**Work instructions**. An exact transcription is needed, starting with the line that contains "发表于 2020-11-1 11:03" and ending with the last line of the records.

Saved entries
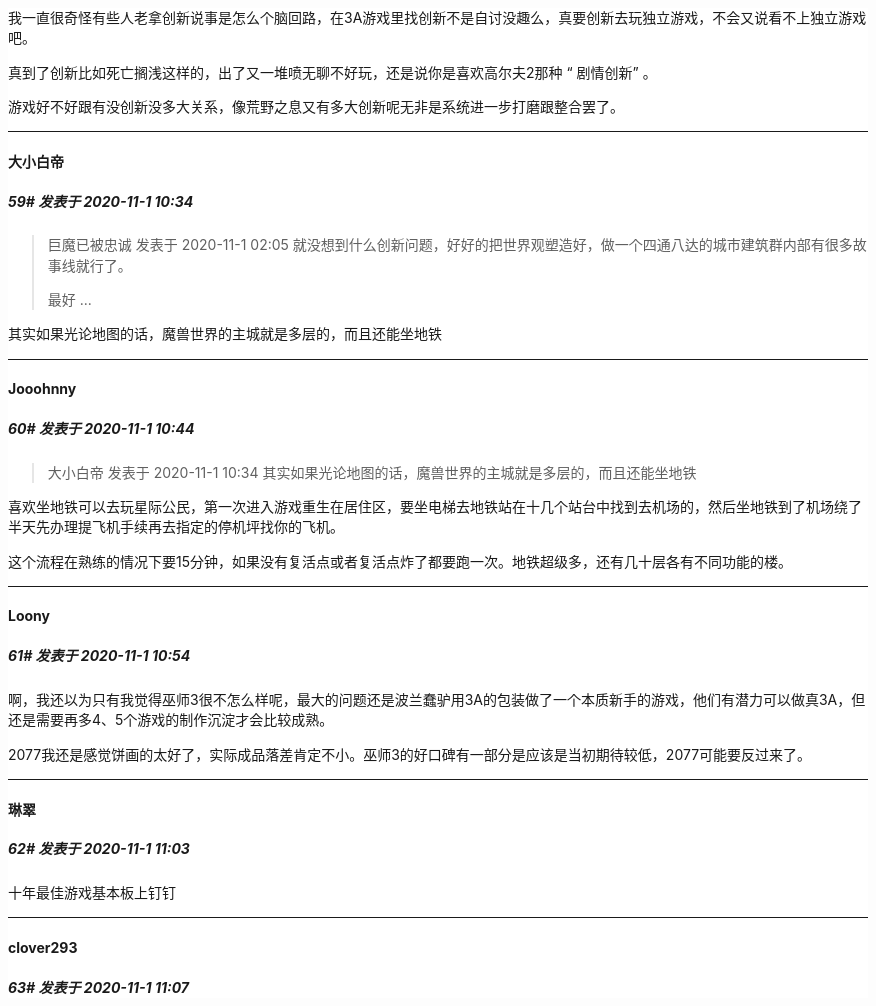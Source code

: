 
我一直很奇怪有些人老拿创新说事是怎么个脑回路，在3A游戏里找创新不是自讨没趣么，真要创新去玩独立游戏，不会又说看不上独立游戏吧。


真到了创新比如死亡搁浅这样的，出了又一堆喷无聊不好玩，还是说你是喜欢高尔夫2那种 “ 剧情创新” 。


游戏好不好跟有没创新没多大关系，像荒野之息又有多大创新呢无非是系统进一步打磨跟整合罢了。


-----

####  大小白帝  
##### 59#       发表于 2020-11-1 10:34


<blockquote>巨魔已被忠诚 发表于 2020-11-1 02:05
就没想到什么创新问题，好好的把世界观塑造好，做一个四通八达的城市建筑群内部有很多故事线就行了。

最好 ...</blockquote>
其实如果光论地图的话，魔兽世界的主城就是多层的，而且还能坐地铁


-----

####  Jooohnny  
##### 60#       发表于 2020-11-1 10:44


<blockquote>大小白帝 发表于 2020-11-1 10:34
其实如果光论地图的话，魔兽世界的主城就是多层的，而且还能坐地铁</blockquote>
喜欢坐地铁可以去玩星际公民，第一次进入游戏重生在居住区，要坐电梯去地铁站在十几个站台中找到去机场的，然后坐地铁到了机场绕了半天先办理提飞机手续再去指定的停机坪找你的飞机。


这个流程在熟练的情况下要15分钟，如果没有复活点或者复活点炸了都要跑一次。地铁超级多，还有几十层各有不同功能的楼。


-----

####  Loony  
##### 61#       发表于 2020-11-1 10:54


啊，我还以为只有我觉得巫师3很不怎么样呢，最大的问题还是波兰蠢驴用3A的包装做了一个本质新手的游戏，他们有潜力可以做真3A，但还是需要再多4、5个游戏的制作沉淀才会比较成熟。

2077我还是感觉饼画的太好了，实际成品落差肯定不小。巫师3的好口碑有一部分是应该是当初期待较低，2077可能要反过来了。


-----

####  琳翠  
##### 62#       发表于 2020-11-1 11:03


十年最佳游戏基本板上钉钉


-----

####  clover293  
##### 63#       发表于 2020-11-1 11:07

**Written reply**.
##### 62#       发表于 2020-11-1 11:03


十年最佳游戏基本板上钉钉


-----

####  clover293  
##### 63#       发表于 2020-11-1 11:07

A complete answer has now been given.